On a related note, the Times group has bought the VRL group of newspapers/magazines. What a pity! Pavanaja writes that it in not new that an organisation runs both English and regional language dailies. All these organisations have a seperate editor, reporters and staff for the different language papers. But the way times is going to do this is totally new and hopeless. The Kannada news paper is going to be called “Times of India-Karnataka”, and 80% of the news is *translation* of Bangalore Times “news” articles! No reporters needed. Also, the translator's job is easy. What is there to translate in Times of India? Pictures? We surely live in interesting Times.. er times.
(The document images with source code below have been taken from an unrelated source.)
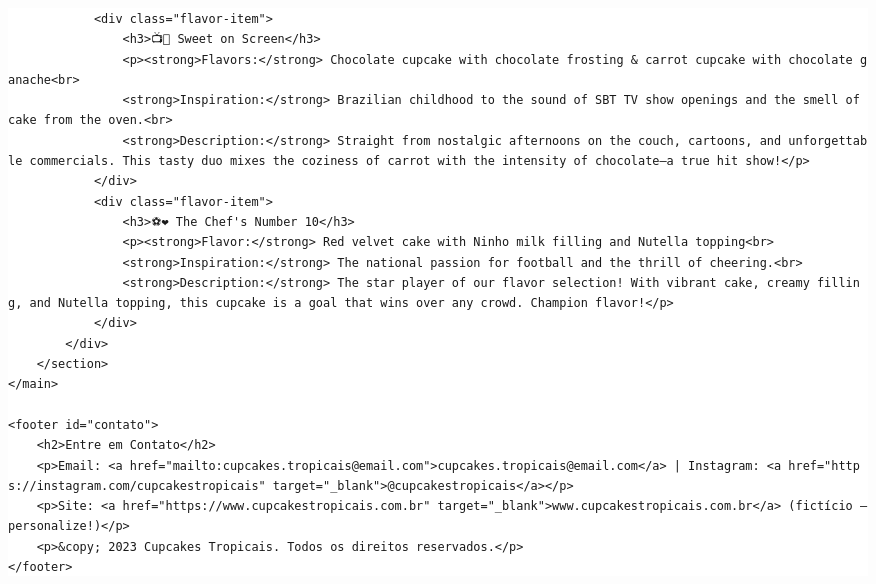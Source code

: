                 <div class="flavor-item">
                    <h3>📺🍫 Sweet on Screen</h3>
                    <p><strong>Flavors:</strong> Chocolate cupcake with chocolate frosting & carrot cupcake with chocolate ganache<br>
                    <strong>Inspiration:</strong> Brazilian childhood to the sound of SBT TV show openings and the smell of cake from the oven.<br>
                    <strong>Description:</strong> Straight from nostalgic afternoons on the couch, cartoons, and unforgettable commercials. This tasty duo mixes the coziness of carrot with the intensity of chocolate—a true hit show!</p>
                </div>
                <div class="flavor-item">
                    <h3>⚽❤️ The Chef's Number 10</h3>
                    <p><strong>Flavor:</strong> Red velvet cake with Ninho milk filling and Nutella topping<br>
                    <strong>Inspiration:</strong> The national passion for football and the thrill of cheering.<br>
                    <strong>Description:</strong> The star player of our flavor selection! With vibrant cake, creamy filling, and Nutella topping, this cupcake is a goal that wins over any crowd. Champion flavor!</p>
                </div>
            </div>
        </section>
    </main>

    <footer id="contato">
        <h2>Entre em Contato</h2>
        <p>Email: <a href="mailto:cupcakes.tropicais@email.com">cupcakes.tropicais@email.com</a> | Instagram: <a href="https://instagram.com/cupcakestropicais" target="_blank">@cupcakestropicais</a></p>
        <p>Site: <a href="https://www.cupcakestropicais.com.br" target="_blank">www.cupcakestropicais.com.br</a> (fictício – personalize!)</p>
        <p>&copy; 2023 Cupcakes Tropicais. Todos os direitos reservados.</p>
    </footer>
</body>
</html>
Harishchandra Shetty has a set of funny cartoons. Very contemporary. Like many people, Harsha finds out that Chikungunya has got nothing to do with Chicken. And he finds that out in the US. Heh. Funny post. Here are some smileys that you could use in IM. Well, Kannada smileys. :) Er.. or should I smile in Kannada?
Shyam Kishore remembers his father through a sentimental poem and asks his father to come back, as his child. Adige Mane (cooking room or kitchen) gives you eclectic recipes. Recipes are in English. Benaka writes a series of posts on his Japan tour.
Shiv Shankar writes about Ganapa (Ganesh, Vinayaka et al.) and his “phase transitions” – a traditions confined to homes, public celebrations, calenders-cassettes-“collections”, “shows” using latest technology, well, and so on. But still Ganapa is timeless. Triveni is intrigued by the notion of “drushti taaguvudu” or “nazar lag jaana”, as it is called in Hindi/Urdu, for cute kids. And wonders about the fate of so many cute kids that come under the scrutiny of so many eyes in our shopping malls. I rather wonder about the fate of the er.. cute girls that are ogled at by so many incisive eyes at these malls. ;)
vnag writes a post on his denture. I recall Ogden Nash's famous lines: Some tortures are physical others mental; One that is both is dental. Although the post is amusing to the readers, vnag is not at all amused with the long painful process it takes just to cleanse one's denture despite having made much progress in the medical field.